## What you will do
Repeat the material below. Keep every line exactly as written.

=== Section Start ===

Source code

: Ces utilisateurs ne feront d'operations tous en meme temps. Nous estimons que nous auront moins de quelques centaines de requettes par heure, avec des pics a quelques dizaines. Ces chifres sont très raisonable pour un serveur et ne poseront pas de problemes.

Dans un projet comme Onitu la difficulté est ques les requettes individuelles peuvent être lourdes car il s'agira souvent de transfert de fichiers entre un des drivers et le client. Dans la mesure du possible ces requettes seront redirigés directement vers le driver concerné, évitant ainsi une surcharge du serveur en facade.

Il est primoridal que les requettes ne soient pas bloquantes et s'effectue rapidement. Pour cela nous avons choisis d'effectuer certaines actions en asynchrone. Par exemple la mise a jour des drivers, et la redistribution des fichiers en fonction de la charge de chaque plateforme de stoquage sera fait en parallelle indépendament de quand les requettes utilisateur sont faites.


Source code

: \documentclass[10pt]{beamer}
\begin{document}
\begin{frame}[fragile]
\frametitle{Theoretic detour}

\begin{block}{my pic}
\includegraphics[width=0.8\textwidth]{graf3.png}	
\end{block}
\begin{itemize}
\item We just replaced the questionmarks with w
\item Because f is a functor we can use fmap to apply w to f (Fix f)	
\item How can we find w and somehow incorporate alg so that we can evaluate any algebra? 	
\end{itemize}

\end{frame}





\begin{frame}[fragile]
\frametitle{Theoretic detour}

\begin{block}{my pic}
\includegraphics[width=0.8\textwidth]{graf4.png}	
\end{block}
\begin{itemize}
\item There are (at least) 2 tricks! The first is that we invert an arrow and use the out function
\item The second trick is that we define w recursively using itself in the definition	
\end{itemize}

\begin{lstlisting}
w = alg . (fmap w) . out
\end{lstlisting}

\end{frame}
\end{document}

=== Section End ===

## Solved problem
Source code

: Ces utilisateurs ne feront d'operations tous en meme temps. Nous estimons que nous auront moins de quelques centaines de requettes par heure, avec des pics a quelques dizaines. Ces chifres sont très raisonable pour un serveur et ne poseront pas de problemes.

Dans un projet comme Onitu la difficulté est ques les requettes individuelles peuvent être lourdes car il s'agira souvent de transfert de fichiers entre un des drivers et le client. Dans la mesure du possible ces requettes seront redirigés directement vers le driver concerné, évitant ainsi une surcharge du serveur en facade.

Il est primoridal que les requettes ne soient pas bloquantes et s'effectue rapidement. Pour cela nous avons choisis d'effectuer certaines actions en asynchrone. Par exemple la mise a jour des drivers, et la redistribution des fichiers en fonction de la charge de chaque plateforme de stoquage sera fait en parallelle indépendament de quand les requettes utilisateur sont faites.


Source code

: \documentclass[10pt]{beamer}
\begin{document}
\begin{frame}[fragile]
\frametitle{Theoretic detour}

\begin{block}{my pic}
\includegraphics[width=0.8\textwidth]{graf3.png}	
\end{block}
\begin{itemize}
\item We just replaced the questionmarks with w
\item Because f is a functor we can use fmap to apply w to f (Fix f)	
\item How can we find w and somehow incorporate alg so that we can evaluate any algebra? 	
\end{itemize}

\end{frame}





\begin{frame}[fragile]
\frametitle{Theoretic detour}

\begin{block}{my pic}
\includegraphics[width=0.8\textwidth]{graf4.png}	
\end{block}
\begin{itemize}
\item There are (at least) 2 tricks! The first is that we invert an arrow and use the out function
\item The second trick is that we define w recursively using itself in the definition	
\end{itemize}

\begin{lstlisting}
w = alg . (fmap w) . out
\end{lstlisting}

\end{frame}
\end{document}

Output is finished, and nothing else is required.